### Exercise prompt
A single figure is required: the number of lines below that contain "just".

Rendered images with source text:
____________________
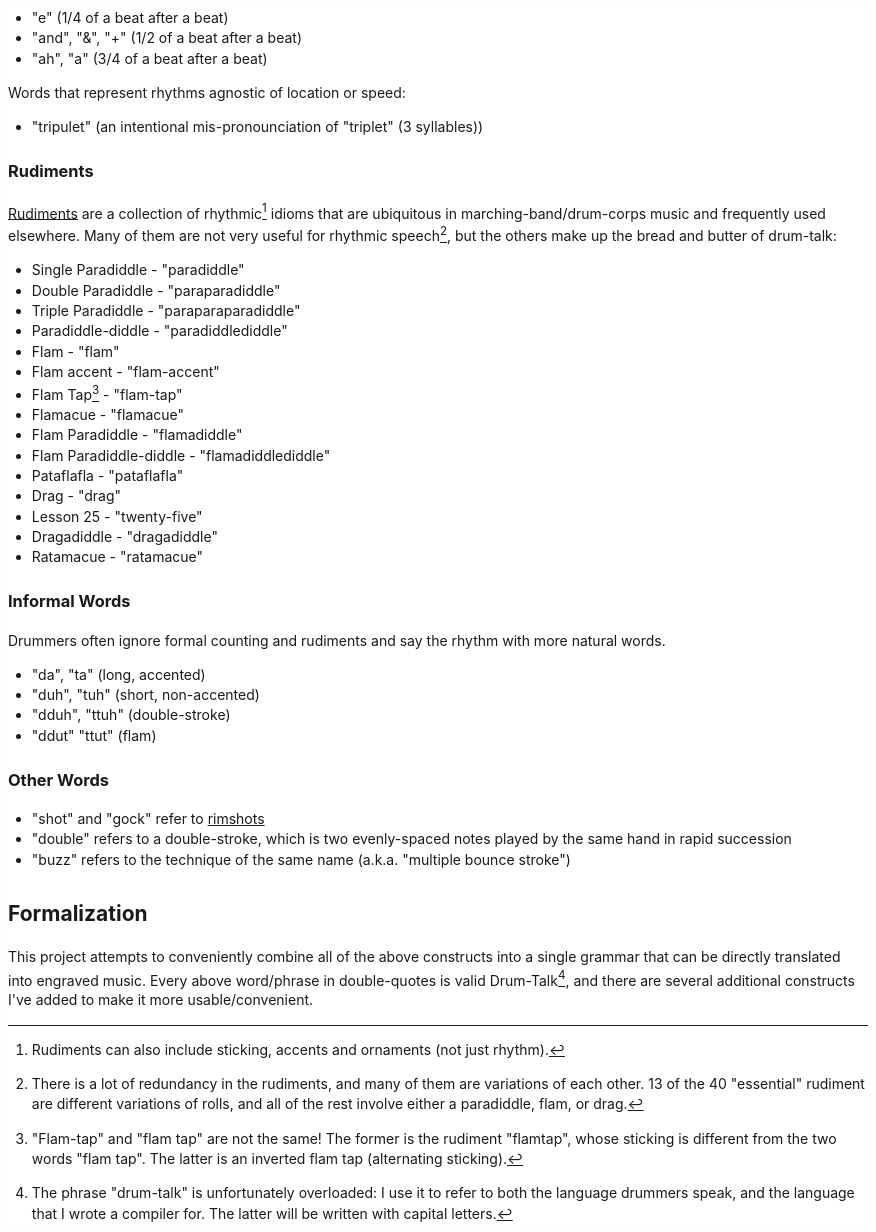 - "e" (1/4 of a beat after a beat)
- "and", "&", "+" (1/2 of a beat after a beat)
- "ah", "a" (3/4 of a beat after a beat)

Words that represent rhythms agnostic of location or speed:

- "tripulet" (an intentional mis-pronounciation of "triplet" (3 syllables))

### Rudiments

[Rudiments](https://www.pas.org/resources/rudiments) are a collection of rhythmic[^more-than-rhythm] idioms that are ubiquitous in marching-band/drum-corps music and frequently used elsewhere.
Many of them are not very useful for rhythmic speech[^redundancy], but the others make up the bread and butter of drum-talk:

[^more-than-rhythm]: Rudiments can also include sticking, accents and ornaments (not just rhythm).

[^redundancy]: There is a lot of redundancy in the rudiments, and many of them are variations of each other. 13 of the 40 "essential" rudiment are different variations of rolls, and all of the rest involve either a paradiddle, flam, or drag.

- Single Paradiddle - "paradiddle"
- Double Paradiddle - "paraparadiddle"
- Triple Paradiddle - "paraparaparadiddle"
- Paradiddle-diddle - "paradiddlediddle"
- Flam - "flam"
- Flam accent - "flam-accent"
- Flam Tap[^flam-tap] - "flam-tap"
- Flamacue - "flamacue"
- Flam Paradiddle - "flamadiddle"
- Flam Paradiddle-diddle - "flamadiddlediddle"
- Pataflafla - "pataflafla"
- Drag - "drag"
- Lesson 25 - "twenty-five"
- Dragadiddle - "dragadiddle"
- Ratamacue - "ratamacue"

[^flam-tap]: "Flam-tap" and "flam tap" are not the same!
The former is the rudiment "flamtap", whose sticking is different from the two words "flam tap".
The latter is an inverted flam tap (alternating sticking).

### Informal Words

Drummers often ignore formal counting and rudiments and say the rhythm with more natural words.

- "da", "ta" (long, accented)
- "duh", "tuh" (short, non-accented)
- "dduh", "ttuh" (double-stroke)
- "ddut" "ttut" (flam)

### Other Words

- "shot" and "gock" refer to [rimshots](https://en.wikipedia.org/wiki/Rimshot)
- "double" refers to a double-stroke, which is two evenly-spaced notes played by the same hand in rapid succession
- "buzz" refers to the technique of the same name (a.k.a. "multiple bounce stroke")

## Formalization

This project attempts to conveniently combine all of the above constructs into a single grammar that can be directly translated into engraved music.
Every above word/phrase in double-quotes is valid Drum-Talk[^capital], and there are several additional constructs I've added to make it more usable/convenient.


[^drummers]: The word "drummers" here is used as a general term for percussionists or musicians alike, or really anybody who vocalizes drum sounds.
[^no-play]: Speaking out rhythms (rather than playing) can also be used to more clearly communicate *how* a passage is played, not just what it sounds like. For example, a specific sticking (assignment of hands to notes) is implied by the word "paradiddle".
[^capital]: The phrase "drum-talk" is unfortunately overloaded: I use it to refer to both the language drummers speak, and the language that I wrote a compiler for. The latter will be written with capital letters.
[^musician]: The term "musician" implies "'classically'-trained-musician" throughout this post. I'd suspect that music traditions from other cultures have similar mechanisms for rhythmic communication, though.
[^highlighting]: Funnily enough, Hugo (the static-site generator for this site) has no syntax highlighting option for PureScript, so the PureScript code-snippets in this post use Haskell highlighting.
[^compose]: This is a PureScript-ism, presumably the result of the use of "." for accessing members of records (the equivalent of JS objects in PureScript).
[^fail-cases]: In its current state, the failure-cases could probably be factored out into a separate check function, but it's easy to imagine a case where an error wouldn't be detected without the computation provided in these functions.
____________________
### Result below
2